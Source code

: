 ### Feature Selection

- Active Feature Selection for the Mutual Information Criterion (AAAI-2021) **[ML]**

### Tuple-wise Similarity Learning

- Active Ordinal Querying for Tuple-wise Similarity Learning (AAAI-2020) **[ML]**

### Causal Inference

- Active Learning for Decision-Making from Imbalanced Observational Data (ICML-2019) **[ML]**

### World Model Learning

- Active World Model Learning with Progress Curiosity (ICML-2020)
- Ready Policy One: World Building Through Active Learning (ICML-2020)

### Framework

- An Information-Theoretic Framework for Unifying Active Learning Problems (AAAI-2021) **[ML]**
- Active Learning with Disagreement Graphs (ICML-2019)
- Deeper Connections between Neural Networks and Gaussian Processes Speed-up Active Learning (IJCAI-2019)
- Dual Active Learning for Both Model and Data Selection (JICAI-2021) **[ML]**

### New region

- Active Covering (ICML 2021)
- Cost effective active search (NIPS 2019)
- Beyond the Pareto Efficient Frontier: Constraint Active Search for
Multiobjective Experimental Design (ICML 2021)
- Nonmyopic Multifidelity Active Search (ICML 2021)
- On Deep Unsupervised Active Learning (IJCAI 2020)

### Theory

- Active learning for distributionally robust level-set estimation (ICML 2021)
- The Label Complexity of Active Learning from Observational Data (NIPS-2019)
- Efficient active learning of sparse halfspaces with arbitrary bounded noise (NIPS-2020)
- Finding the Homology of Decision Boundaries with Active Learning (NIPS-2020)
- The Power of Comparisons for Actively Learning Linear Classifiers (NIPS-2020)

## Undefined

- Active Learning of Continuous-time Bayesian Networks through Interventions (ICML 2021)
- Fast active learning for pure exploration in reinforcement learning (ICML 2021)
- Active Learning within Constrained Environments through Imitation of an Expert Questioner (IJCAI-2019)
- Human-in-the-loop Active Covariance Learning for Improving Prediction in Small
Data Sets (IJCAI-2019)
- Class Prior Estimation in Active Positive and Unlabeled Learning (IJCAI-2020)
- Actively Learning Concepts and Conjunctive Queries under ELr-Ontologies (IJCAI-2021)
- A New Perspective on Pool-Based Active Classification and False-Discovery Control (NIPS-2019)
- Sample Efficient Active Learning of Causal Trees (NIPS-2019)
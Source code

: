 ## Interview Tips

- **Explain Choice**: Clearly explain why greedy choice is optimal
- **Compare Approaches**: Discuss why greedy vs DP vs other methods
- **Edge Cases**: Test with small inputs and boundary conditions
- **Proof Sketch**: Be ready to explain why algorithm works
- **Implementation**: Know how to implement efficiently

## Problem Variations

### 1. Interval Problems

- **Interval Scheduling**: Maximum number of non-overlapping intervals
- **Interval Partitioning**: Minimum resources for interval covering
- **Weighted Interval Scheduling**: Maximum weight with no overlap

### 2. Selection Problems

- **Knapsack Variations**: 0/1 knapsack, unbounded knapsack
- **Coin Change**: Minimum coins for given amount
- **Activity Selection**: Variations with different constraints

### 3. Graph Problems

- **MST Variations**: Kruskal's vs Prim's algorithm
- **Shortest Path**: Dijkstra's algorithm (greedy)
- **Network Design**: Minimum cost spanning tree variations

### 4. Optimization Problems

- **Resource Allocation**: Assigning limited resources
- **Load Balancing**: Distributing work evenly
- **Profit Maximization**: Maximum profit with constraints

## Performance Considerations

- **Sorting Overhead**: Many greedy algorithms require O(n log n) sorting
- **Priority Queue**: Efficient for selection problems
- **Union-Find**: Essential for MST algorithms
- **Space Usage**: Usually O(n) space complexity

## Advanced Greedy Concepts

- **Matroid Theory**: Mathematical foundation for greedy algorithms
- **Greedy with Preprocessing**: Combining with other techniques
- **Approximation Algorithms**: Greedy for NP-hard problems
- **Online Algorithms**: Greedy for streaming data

Your goal: Quote the data above from the line containing "## Undefined" to the line containing "- Human-in-the-loop Active", inclusive, and stop.

Exercise answer:
## Undefined

- Active Learning of Continuous-time Bayesian Networks through Interventions (ICML 2021)
- Fast active learning for pure exploration in reinforcement learning (ICML 2021)
- Active Learning within Constrained Environments through Imitation of an Expert Questioner (IJCAI-2019)
- Human-in-the-loop Active Covariance Learning for Improving Prediction in Small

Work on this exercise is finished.